Pakistan’s central bank expects economic growth will go up to two percent in the current fiscal year that ends on June 30, 2021 but economists say the main challenges amid rising human and financial tolls of the COVID-19 pandemic would be to manage mounting debt burden and meeting revenue targets.
“Managing high fiscal deficit coupled with a massive debt burden is the toughest challenge faced by our economic managers in 2021,” said Dr. Ikram ul Haq, a Lahore based senior economist. “The problem on the fiscal front is not related to revenues, but the real culprit is huge expenses, for instance debt servicing, wasteful expenses and high administrative cost to run the gigantic and inefficient government machinery.”
“The government borrowed over $13 billion in foreign loans in the fiscal year 2019-20 alone,” Haq added, saying the burden of ever-increasing national debt during the 30 months was alarming.
On the external trade front, the trade deficit widened to $9.6 billion in the first five months of the current fiscal year.
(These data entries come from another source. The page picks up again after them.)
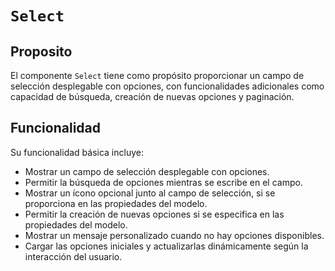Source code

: # **`Select`**

## Proposito


El componente `Select` tiene como propósito proporcionar un campo de selección desplegable con opciones, con funcionalidades adicionales como capacidad de búsqueda, creación de nuevas opciones y paginación.

## Funcionalidad

Su funcionalidad básica incluye:

- Mostrar un campo de selección desplegable con opciones.
- Permitir la búsqueda de opciones mientras se escribe en el campo.
- Mostrar un ícono opcional junto al campo de selección, si se proporciona en las propiedades del modelo.
- Permitir la creación de nuevas opciones si se especifica en las propiedades del modelo.
- Mostrar un mensaje personalizado cuando no hay opciones disponibles.
- Cargar las opciones iniciales y actualizarlas dinámicamente según la interacción del usuario.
Revenue growth, at 4.2 percent, needs to grow to 22 percent to reach the annual target of Rs 4.963 trillion. Average $2 billion remittance inflows have also supported the country’s balance of payment position.
Commenting on future economic outlook, the finance ministry said the economy was currently recovering, though the main risk factor remained the resurgence of new waves of infections world-wide and in Pakistan.